__Exercise objective__
Each line of the listing below that includes "compute" must be copied.

__Task data__
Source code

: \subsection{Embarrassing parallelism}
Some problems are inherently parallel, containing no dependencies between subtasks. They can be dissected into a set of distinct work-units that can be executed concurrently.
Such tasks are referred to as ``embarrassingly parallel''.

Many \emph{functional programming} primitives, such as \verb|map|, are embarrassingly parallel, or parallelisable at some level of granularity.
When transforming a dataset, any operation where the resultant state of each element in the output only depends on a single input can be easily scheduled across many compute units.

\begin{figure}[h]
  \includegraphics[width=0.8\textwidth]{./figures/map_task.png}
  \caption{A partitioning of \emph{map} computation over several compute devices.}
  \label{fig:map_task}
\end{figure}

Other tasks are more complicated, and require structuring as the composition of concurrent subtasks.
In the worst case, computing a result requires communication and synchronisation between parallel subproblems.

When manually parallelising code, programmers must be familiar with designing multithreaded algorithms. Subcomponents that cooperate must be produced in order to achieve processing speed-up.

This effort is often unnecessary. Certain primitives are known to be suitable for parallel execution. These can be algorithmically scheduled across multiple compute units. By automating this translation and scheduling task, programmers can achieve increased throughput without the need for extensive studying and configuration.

__Output for this exercise__
When transforming a dataset, any operation where the resultant state of each element in the output only depends on a single input can be easily scheduled across many compute units.
  \caption{A partitioning of \emph{map} computation over several compute devices.}
This effort is often unnecessary. Certain primitives are known to be suitable for parallel execution. These can be algorithmically scheduled across multiple compute units. By automating this translation and scheduling task, programmers can achieve increased throughput without the need for extensive studying and configuration.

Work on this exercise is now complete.